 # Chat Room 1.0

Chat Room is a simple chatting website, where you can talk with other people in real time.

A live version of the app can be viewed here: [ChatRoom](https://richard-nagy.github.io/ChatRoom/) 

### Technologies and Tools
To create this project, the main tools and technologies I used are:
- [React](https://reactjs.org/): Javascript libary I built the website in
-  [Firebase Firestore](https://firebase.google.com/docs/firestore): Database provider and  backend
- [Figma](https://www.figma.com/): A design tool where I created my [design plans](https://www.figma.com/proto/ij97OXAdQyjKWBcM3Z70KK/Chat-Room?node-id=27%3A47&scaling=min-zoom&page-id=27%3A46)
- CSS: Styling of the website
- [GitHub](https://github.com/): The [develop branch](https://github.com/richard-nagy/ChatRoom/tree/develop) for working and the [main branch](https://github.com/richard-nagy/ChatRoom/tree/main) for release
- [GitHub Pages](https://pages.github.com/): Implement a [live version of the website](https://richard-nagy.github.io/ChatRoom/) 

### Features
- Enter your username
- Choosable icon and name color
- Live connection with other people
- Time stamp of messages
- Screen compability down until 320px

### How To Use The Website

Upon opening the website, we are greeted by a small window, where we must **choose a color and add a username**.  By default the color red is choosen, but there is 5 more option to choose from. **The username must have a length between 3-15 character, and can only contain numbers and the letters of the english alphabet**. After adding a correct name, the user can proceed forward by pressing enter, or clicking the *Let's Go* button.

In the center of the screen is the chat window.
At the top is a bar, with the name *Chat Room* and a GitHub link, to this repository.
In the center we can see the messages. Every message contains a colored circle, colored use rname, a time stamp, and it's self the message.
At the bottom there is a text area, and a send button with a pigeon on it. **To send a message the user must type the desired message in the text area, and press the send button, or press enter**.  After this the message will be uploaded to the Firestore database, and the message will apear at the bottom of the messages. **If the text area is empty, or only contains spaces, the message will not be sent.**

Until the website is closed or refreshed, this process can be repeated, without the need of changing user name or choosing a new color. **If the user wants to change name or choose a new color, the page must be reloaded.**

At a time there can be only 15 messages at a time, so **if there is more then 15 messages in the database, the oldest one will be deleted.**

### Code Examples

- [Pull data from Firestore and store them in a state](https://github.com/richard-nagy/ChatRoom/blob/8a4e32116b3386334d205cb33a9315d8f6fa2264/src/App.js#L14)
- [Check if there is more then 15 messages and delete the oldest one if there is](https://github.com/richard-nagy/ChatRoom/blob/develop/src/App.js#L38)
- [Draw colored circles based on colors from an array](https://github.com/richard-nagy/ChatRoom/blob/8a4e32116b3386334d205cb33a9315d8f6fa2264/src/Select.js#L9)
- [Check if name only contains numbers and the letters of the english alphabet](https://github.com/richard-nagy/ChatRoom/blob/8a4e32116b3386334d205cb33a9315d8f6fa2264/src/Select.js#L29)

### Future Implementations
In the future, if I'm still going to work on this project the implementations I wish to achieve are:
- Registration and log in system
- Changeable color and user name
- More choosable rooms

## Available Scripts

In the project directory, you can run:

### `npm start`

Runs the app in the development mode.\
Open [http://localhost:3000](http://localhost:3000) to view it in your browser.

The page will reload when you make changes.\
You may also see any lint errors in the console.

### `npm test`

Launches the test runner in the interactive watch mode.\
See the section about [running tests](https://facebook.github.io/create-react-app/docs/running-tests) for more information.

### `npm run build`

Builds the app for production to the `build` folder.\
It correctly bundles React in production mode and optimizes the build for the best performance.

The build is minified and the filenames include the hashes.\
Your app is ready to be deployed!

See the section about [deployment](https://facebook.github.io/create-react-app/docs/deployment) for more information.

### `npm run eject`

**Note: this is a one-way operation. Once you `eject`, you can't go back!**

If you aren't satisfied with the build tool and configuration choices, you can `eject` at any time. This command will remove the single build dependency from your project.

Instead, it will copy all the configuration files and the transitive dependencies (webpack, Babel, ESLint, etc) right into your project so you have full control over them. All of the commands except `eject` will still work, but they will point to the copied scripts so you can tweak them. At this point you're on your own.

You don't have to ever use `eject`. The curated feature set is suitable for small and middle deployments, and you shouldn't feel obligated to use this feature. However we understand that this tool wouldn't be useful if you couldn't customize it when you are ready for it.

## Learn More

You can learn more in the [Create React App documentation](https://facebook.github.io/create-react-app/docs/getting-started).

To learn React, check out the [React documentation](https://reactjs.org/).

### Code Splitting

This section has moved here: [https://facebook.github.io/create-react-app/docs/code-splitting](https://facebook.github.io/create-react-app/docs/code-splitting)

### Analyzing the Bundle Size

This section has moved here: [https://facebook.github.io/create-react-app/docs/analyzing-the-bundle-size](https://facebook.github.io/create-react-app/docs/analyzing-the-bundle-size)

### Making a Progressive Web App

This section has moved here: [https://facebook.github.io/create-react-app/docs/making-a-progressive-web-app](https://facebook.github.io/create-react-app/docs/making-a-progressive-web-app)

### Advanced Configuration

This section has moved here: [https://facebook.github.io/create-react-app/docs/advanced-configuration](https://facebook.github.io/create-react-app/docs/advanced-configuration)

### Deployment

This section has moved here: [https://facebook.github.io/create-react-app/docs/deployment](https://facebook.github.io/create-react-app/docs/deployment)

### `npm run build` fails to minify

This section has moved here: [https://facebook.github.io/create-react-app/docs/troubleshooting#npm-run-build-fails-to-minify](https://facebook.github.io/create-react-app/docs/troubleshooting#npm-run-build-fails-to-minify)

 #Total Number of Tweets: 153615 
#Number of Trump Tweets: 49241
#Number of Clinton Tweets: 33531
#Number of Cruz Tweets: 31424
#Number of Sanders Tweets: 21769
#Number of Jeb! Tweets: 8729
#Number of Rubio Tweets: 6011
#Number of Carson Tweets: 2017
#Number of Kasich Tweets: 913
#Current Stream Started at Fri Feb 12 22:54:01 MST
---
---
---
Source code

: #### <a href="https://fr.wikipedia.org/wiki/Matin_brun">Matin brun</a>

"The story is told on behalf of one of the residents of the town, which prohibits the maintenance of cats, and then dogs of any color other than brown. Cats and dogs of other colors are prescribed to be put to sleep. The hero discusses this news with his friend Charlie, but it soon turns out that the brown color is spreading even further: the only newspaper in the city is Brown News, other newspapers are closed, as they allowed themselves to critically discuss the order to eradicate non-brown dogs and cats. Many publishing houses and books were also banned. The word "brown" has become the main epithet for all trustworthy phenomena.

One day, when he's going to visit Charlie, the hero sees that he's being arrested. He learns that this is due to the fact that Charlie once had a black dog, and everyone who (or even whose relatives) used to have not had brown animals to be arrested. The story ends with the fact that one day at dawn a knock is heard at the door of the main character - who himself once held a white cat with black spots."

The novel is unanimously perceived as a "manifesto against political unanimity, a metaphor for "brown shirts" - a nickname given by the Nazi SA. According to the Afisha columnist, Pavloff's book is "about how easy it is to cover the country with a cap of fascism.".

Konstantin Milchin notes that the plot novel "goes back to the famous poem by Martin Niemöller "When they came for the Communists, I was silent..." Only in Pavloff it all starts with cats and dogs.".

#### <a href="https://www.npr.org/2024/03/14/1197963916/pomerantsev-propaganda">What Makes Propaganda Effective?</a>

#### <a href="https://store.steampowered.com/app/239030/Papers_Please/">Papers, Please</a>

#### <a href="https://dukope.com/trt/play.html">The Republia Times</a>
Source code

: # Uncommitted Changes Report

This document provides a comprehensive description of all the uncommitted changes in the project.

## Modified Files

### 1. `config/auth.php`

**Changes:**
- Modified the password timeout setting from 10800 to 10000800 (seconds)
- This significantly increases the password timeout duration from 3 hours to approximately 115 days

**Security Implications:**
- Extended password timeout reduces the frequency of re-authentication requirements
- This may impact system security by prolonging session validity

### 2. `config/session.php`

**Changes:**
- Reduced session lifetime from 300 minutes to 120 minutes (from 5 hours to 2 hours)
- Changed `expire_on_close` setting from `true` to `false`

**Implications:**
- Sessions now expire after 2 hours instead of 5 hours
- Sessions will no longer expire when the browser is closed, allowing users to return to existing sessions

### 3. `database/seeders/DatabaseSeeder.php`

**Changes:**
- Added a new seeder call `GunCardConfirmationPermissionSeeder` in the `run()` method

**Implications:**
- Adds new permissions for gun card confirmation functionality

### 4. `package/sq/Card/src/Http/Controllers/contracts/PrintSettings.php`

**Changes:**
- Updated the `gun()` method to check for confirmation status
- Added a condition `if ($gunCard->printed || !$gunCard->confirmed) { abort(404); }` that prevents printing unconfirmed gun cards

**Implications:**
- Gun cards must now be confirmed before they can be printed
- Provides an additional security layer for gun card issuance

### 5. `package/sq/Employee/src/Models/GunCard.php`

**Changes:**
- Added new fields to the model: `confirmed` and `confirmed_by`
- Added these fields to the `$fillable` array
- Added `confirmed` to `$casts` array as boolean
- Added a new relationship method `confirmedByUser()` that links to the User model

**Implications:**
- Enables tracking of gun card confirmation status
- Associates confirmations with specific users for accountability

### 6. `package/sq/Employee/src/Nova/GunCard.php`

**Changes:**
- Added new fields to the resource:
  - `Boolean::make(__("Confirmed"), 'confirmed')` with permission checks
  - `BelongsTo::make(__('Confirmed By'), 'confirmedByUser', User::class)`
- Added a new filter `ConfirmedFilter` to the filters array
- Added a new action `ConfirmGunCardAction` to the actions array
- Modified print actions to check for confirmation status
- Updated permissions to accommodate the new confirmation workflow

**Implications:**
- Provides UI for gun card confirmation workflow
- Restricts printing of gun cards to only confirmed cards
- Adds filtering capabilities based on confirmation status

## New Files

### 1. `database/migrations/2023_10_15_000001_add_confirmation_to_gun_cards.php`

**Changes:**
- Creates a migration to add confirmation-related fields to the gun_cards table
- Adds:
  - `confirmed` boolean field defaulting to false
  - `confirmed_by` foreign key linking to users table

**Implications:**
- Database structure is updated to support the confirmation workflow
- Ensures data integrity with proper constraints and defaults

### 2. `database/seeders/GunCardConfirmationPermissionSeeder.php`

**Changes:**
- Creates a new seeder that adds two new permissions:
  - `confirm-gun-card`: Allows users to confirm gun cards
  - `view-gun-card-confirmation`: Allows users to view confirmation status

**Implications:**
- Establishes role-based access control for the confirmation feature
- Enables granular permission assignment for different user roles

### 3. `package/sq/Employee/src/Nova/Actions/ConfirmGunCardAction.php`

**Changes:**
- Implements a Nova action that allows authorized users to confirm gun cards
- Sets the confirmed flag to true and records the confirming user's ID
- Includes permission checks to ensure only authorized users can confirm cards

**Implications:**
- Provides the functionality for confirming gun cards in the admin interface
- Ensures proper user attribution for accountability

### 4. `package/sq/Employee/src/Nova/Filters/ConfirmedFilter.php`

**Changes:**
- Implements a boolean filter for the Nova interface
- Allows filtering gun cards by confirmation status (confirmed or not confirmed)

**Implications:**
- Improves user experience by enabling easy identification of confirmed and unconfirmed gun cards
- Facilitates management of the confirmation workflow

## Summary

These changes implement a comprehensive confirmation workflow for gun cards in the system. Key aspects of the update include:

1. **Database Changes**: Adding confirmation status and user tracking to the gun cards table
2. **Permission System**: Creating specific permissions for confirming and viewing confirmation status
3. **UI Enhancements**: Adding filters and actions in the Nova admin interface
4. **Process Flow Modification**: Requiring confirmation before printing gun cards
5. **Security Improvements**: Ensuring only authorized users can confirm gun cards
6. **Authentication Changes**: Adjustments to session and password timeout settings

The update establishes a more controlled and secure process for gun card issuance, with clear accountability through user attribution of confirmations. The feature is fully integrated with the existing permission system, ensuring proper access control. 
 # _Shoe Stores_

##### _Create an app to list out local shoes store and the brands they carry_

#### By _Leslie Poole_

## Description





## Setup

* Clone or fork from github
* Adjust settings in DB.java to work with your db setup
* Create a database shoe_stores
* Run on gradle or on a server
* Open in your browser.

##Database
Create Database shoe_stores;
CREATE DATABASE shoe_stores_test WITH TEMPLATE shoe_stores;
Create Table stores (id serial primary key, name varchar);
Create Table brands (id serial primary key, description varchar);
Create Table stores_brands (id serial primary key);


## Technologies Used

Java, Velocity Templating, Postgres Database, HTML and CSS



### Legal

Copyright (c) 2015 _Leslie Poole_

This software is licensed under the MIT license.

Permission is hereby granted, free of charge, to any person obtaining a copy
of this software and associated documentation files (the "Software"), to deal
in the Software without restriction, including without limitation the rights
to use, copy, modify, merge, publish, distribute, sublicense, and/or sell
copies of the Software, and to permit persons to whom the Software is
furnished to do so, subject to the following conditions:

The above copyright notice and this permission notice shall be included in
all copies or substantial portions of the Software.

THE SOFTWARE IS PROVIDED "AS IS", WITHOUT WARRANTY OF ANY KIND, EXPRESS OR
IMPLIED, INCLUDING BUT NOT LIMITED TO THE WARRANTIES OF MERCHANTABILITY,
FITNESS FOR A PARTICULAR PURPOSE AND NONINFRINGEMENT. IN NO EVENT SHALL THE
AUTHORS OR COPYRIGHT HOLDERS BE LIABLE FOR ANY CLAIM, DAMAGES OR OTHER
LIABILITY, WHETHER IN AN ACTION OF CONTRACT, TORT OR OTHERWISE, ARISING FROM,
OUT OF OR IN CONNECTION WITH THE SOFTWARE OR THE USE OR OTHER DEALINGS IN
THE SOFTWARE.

● Work order: Write out only the lines that run from the line containing "- Allows filtering" through the line containing "## Description", both included, exactly as they appear above.

● Answer below:
- Allows filtering gun cards by confirmation status (confirmed or not confirmed)

**Implications:**
- Improves user experience by enabling easy identification of confirmed and unconfirmed gun cards
- Facilitates management of the confirmation workflow

## Summary

These changes implement a comprehensive confirmation workflow for gun cards in the system. Key aspects of the update include:

1. **Database Changes**: Adding confirmation status and user tracking to the gun cards table
2. **Permission System**: Creating specific permissions for confirming and viewing confirmation status
3. **UI Enhancements**: Adding filters and actions in the Nova admin interface
4. **Process Flow Modification**: Requiring confirmation before printing gun cards
5. **Security Improvements**: Ensuring only authorized users can confirm gun cards
6. **Authentication Changes**: Adjustments to session and password timeout settings

The update establishes a more controlled and secure process for gun card issuance, with clear accountability through user attribution of confirmations. The feature is fully integrated with the existing permission system, ensuring proper access control. 
 # _Shoe Stores_

##### _Create an app to list out local shoes store and the brands they carry_

#### By _Leslie Poole_

## Description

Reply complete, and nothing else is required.